• _ASSIGNMENT_: Starting from the line in which "A_1+C_1L_1\le A_2+C_1L_2,\qquad" appears, output every line down to the last line of the data below, exactly and without anything more.

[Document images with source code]
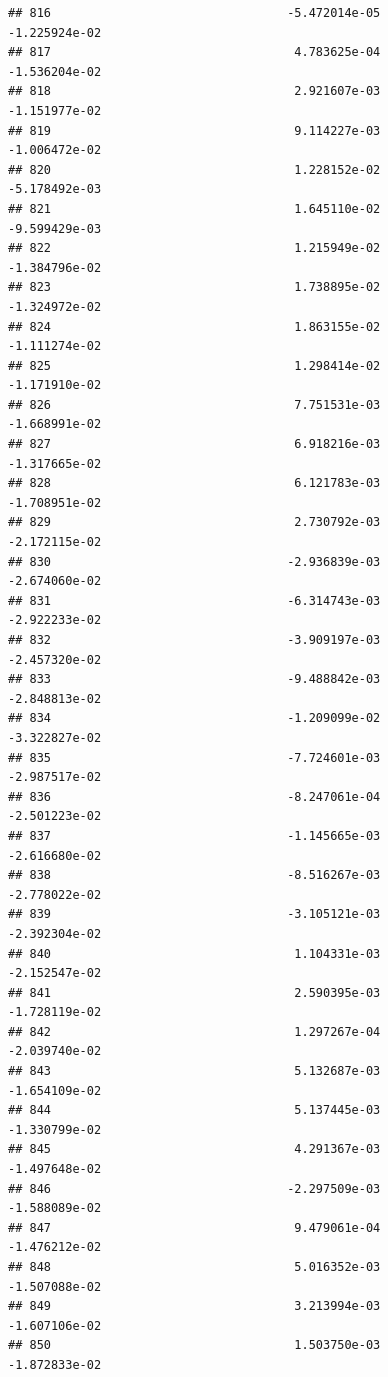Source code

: \documentclass[
]{article}
\begin{document}
\begin{verbatim}
## 816                                 -5.472014e-05          -1.225924e-02
## 817                                  4.783625e-04          -1.536204e-02
## 818                                  2.921607e-03          -1.151977e-02
## 819                                  9.114227e-03          -1.006472e-02
## 820                                  1.228152e-02          -5.178492e-03
## 821                                  1.645110e-02          -9.599429e-03
## 822                                  1.215949e-02          -1.384796e-02
## 823                                  1.738895e-02          -1.324972e-02
## 824                                  1.863155e-02          -1.111274e-02
## 825                                  1.298414e-02          -1.171910e-02
## 826                                  7.751531e-03          -1.668991e-02
## 827                                  6.918216e-03          -1.317665e-02
## 828                                  6.121783e-03          -1.708951e-02
## 829                                  2.730792e-03          -2.172115e-02
## 830                                 -2.936839e-03          -2.674060e-02
## 831                                 -6.314743e-03          -2.922233e-02
## 832                                 -3.909197e-03          -2.457320e-02
## 833                                 -9.488842e-03          -2.848813e-02
## 834                                 -1.209099e-02          -3.322827e-02
## 835                                 -7.724601e-03          -2.987517e-02
## 836                                 -8.247061e-04          -2.501223e-02
## 837                                 -1.145665e-03          -2.616680e-02
## 838                                 -8.516267e-03          -2.778022e-02
## 839                                 -3.105121e-03          -2.392304e-02
## 840                                  1.104331e-03          -2.152547e-02
## 841                                  2.590395e-03          -1.728119e-02
## 842                                  1.297267e-04          -2.039740e-02
## 843                                  5.132687e-03          -1.654109e-02
## 844                                  5.137445e-03          -1.330799e-02
## 845                                  4.291367e-03          -1.497648e-02
## 846                                 -2.297509e-03          -1.588089e-02
## 847                                  9.479061e-04          -1.476212e-02
## 848                                  5.016352e-03          -1.507088e-02
## 849                                  3.213994e-03          -1.607106e-02
## 850                                  1.503750e-03          -1.872833e-02

\end{verbatim}
\end{document}
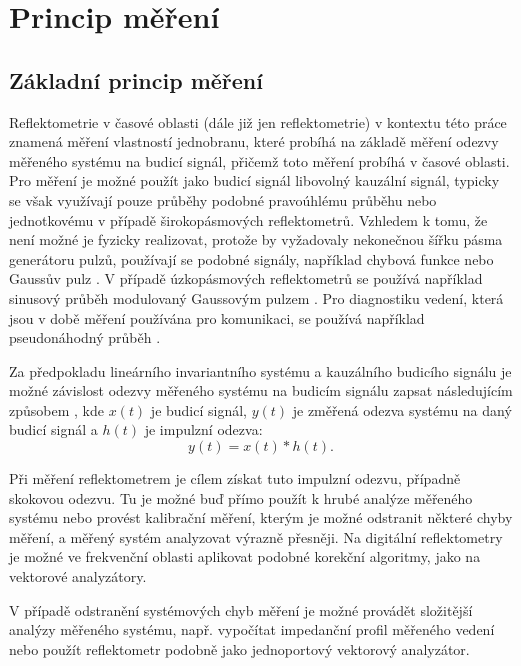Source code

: \chapter{Princip měření}

\section{Základní princip měření}
Reflektometrie v časové oblasti (dále již jen reflektometrie) v kontextu této práce znamená měření vlastností jednobranu, které probíhá na základě měření odezvy měřeného systému na budicí signál, přičemž toto měření probíhá v časové oblasti. Pro měření je možné použít jako budicí signál libovolný kauzální signál, typicky se však využívají pouze průběhy podobné pravoúhlému průběhu nebo jednotkovému v případě širokopásmových reflektometrů. Vzhledem k tomu, že není možné je fyzicky realizovat, protože by vyžadovaly nekonečnou šířku pásma generátoru pulzů, používají se podobné signály, například chybová funkce \cite{S-4manual} nebo Gaussův pulz \cite{ultrawidebandsignals}. V případě úzkopásmových reflektometrů se používá například sinusový průběh modulovaný Gaussovým pulzem \cite{sincgausstdr}. Pro diagnostiku vedení, která jsou v době měření používána pro komunikaci, se používá například pseudonáhodný průběh \cite{noisedomainreflectometry}.

Za předpokladu lineárního invariantního systému a kauzálního budicího signálu je možné závislost odezvy měřeného systému na budicím signálu zapsat následujícím způsobem \cite{principlesoflinearsystems}, kde $x(t)$ je budicí signál, $y(t)$ je změřená odezva systému na daný budicí signál a $h(t)$ je impulzní odezva:
\begin{equation}
y(t)=x(t) \ast h(t).
\end{equation}

Při měření reflektometrem je cílem získat tuto impulzní odezvu, případně skokovou odezvu. Tu je možné buď přímo použít k hrubé analýze měřeného systému nebo provést kalibrační měření, kterým je možné odstranit některé chyby měření, a měřený systém analyzovat výrazně přesněji. Na digitální reflektometry je možné ve frekvenční oblasti aplikovat podobné korekční algoritmy, jako na vektorové analyzátory.

V případě odstranění systémových chyb měření je možné provádět složitější analýzy měřeného systému, např. vypočítat impedanční profil měřeného vedení nebo použít reflektometr podobně jako jednoportový vektorový analyzátor.

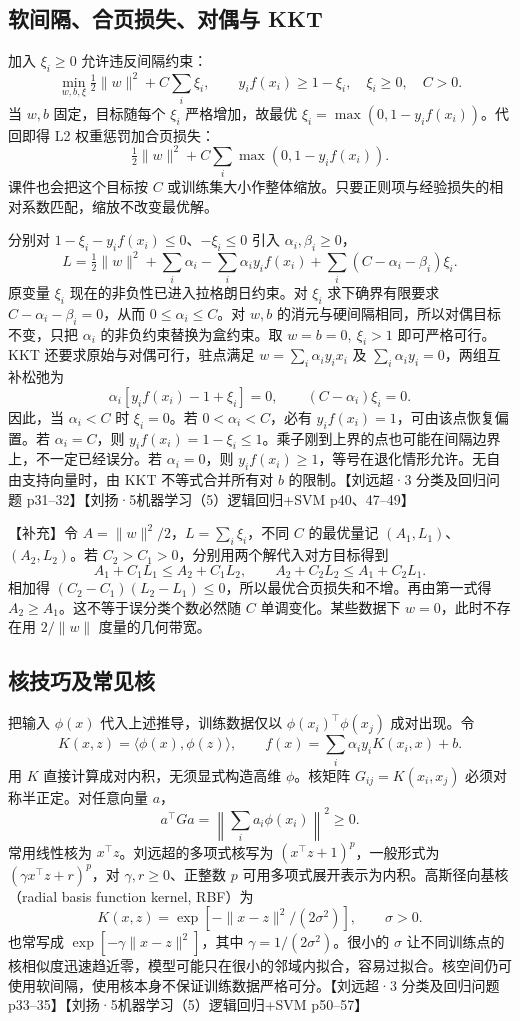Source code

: \documentclass[UTF8,a4paper,zihao=-4,fontset=fandol]{ctexrep}
\begin{document}
\subsection*{软间隔、合页损失、对偶与 KKT}
加入 $\xi_i\ge0$ 允许违反间隔约束：
\[
 \min_{w,b,\xi}\tfrac12\|w\|^2+C\sum_i\xi_i,\qquad
 y_i f(x_i)\ge1-\xi_i,\quad \xi_i\ge0,\quad C>0.
\]
当 $w,b$ 固定，目标随每个 $\xi_i$ 严格增加，故最优 $\xi_i=\max(0,1-y_i f(x_i))$。代回即得 L2 权重惩罚加合页损失：
\[
 \tfrac12\|w\|^2+C\sum_i\max(0,1-y_i f(x_i)).
\]
课件也会把这个目标按 $C$ 或训练集大小作整体缩放。只要正则项与经验损失的相对系数匹配，缩放不改变最优解。

分别对 $1-\xi_i-y_i f(x_i)\le0$、$-\xi_i\le0$ 引入 $\alpha_i,\beta_i\ge0$，
\[
 L=\tfrac12\|w\|^2+\sum_i\alpha_i
    -\sum_i\alpha_i y_i f(x_i)
    +\sum_i(C-\alpha_i-\beta_i)\xi_i.
\]
原变量 $\xi_i$ 现在的非负性已进入拉格朗日约束。对 $\xi_i$ 求下确界有限要求 $C-\alpha_i-\beta_i=0$，从而 $0\le\alpha_i\le C$。对 $w,b$ 的消元与硬间隔相同，所以对偶目标不变，只把 $\alpha_i$ 的非负约束替换为盒约束。取 $w=b=0,\ \xi_i>1$ 即可严格可行。KKT 还要求原始与对偶可行，驻点满足 $w=\sum_i\alpha_i y_i x_i$ 及 $\sum_i\alpha_i y_i=0$，两组互补松弛为
\[
 \alpha_i[y_i f(x_i)-1+\xi_i]=0,\qquad
 (C-\alpha_i)\xi_i=0.
\]
因此，当 $\alpha_i<C$ 时 $\xi_i=0$。若 $0<\alpha_i<C$，必有 $y_i f(x_i)=1$，可由该点恢复偏置。若 $\alpha_i=C$，则 $y_i f(x_i)=1-\xi_i\le1$。乘子刚到上界的点也可能在间隔边界上，不一定已经误分。若 $\alpha_i=0$，则 $y_i f(x_i)\ge1$，等号在退化情形允许。无自由支持向量时，由 KKT 不等式合并所有对 $b$ 的限制。【刘远超·3 分类及回归问题 p31–32】【刘扬·5机器学习（5）逻辑回归+SVM p40、47–49】

【补充】令 $A=\|w\|^2/2$，$L=\sum_i\xi_i$，不同 $C$ 的最优量记 $(A_1,L_1)$、$(A_2,L_2)$。若 $C_2>C_1>0$，分别用两个解代入对方目标得到
\[
 A_1+C_1L_1\le A_2+C_1L_2,\qquad
 A_2+C_2L_2\le A_1+C_2L_1.
\]
相加得 $(C_2-C_1)(L_2-L_1)\le0$，所以最优合页损失和不增。再由第一式得 $A_2\ge A_1$。这不等于误分类个数必然随 $C$ 单调变化。某些数据下 $w=0$，此时不存在用 $2/\|w\|$ 度量的几何带宽。

\subsection*{核技巧及常见核}
把输入 $\phi(x)$ 代入上述推导，训练数据仅以 $\phi(x_i)^\top\phi(x_j)$ 成对出现。令
\[
 K(x,z)=\langle\phi(x),\phi(z)\rangle,\qquad
 f(x)=\sum_i\alpha_i y_iK(x_i,x)+b.
\]
用 $K$ 直接计算成对内积，无须显式构造高维 $\phi$。核矩阵 $G_{ij}=K(x_i,x_j)$ 必须对称半正定。对任意向量 $a$，
\[
 a^\top G a=\left\|\sum_i a_i\phi(x_i)\right\|^2\ge0.
\]
常用线性核为 $x^\top z$。刘远超的多项式核写为 $(x^\top z+1)^p$，一般形式为 $(\gamma x^\top z+r)^p$，对 $\gamma,r\ge0$、正整数 $p$ 可用多项式展开表示为内积。高斯径向基核（radial basis function kernel, RBF）为
\[
 K(x,z)=\exp[-\|x-z\|^2/(2\sigma^2)],\qquad \sigma>0.
\]
也常写成 $\exp[-\gamma\|x-z\|^2]$，其中 $\gamma=1/(2\sigma^2)$。很小的 $\sigma$ 让不同训练点的核相似度迅速趋近零，模型可能只在很小的邻域内拟合，容易过拟合。核空间仍可使用软间隔，使用核本身不保证训练数据严格可分。【刘远超·3 分类及回归问题 p33–35】【刘扬·5机器学习（5）逻辑回归+SVM p50–57】
\end{document}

• _ANSWER BOX_:
 A_1+C_1L_1\le A_2+C_1L_2,\qquad
 A_2+C_2L_2\le A_1+C_2L_1.
\]
相加得 $(C_2-C_1)(L_2-L_1)\le0$，所以最优合页损失和不增。再由第一式得 $A_2\ge A_1$。这不等于误分类个数必然随 $C$ 单调变化。某些数据下 $w=0$，此时不存在用 $2/\|w\|$ 度量的几何带宽。

\subsection*{核技巧及常见核}
把输入 $\phi(x)$ 代入上述推导，训练数据仅以 $\phi(x_i)^\top\phi(x_j)$ 成对出现。令
\[
 K(x,z)=\langle\phi(x),\phi(z)\rangle,\qquad
 f(x)=\sum_i\alpha_i y_iK(x_i,x)+b.
\]
用 $K$ 直接计算成对内积，无须显式构造高维 $\phi$。核矩阵 $G_{ij}=K(x_i,x_j)$ 必须对称半正定。对任意向量 $a$，
\[
 a^\top G a=\left\|\sum_i a_i\phi(x_i)\right\|^2\ge0.
\]
常用线性核为 $x^\top z$。刘远超的多项式核写为 $(x^\top z+1)^p$，一般形式为 $(\gamma x^\top z+r)^p$，对 $\gamma,r\ge0$、正整数 $p$ 可用多项式展开表示为内积。高斯径向基核（radial basis function kernel, RBF）为
\[
 K(x,z)=\exp[-\|x-z\|^2/(2\sigma^2)],\qquad \sigma>0.
\]
也常写成 $\exp[-\gamma\|x-z\|^2]$，其中 $\gamma=1/(2\sigma^2)$。很小的 $\sigma$ 让不同训练点的核相似度迅速趋近零，模型可能只在很小的邻域内拟合，容易过拟合。核空间仍可使用软间隔，使用核本身不保证训练数据严格可分。【刘远超·3 分类及回归问题 p33–35】【刘扬·5机器学习（5）逻辑回归+SVM p50–57】
\end{document}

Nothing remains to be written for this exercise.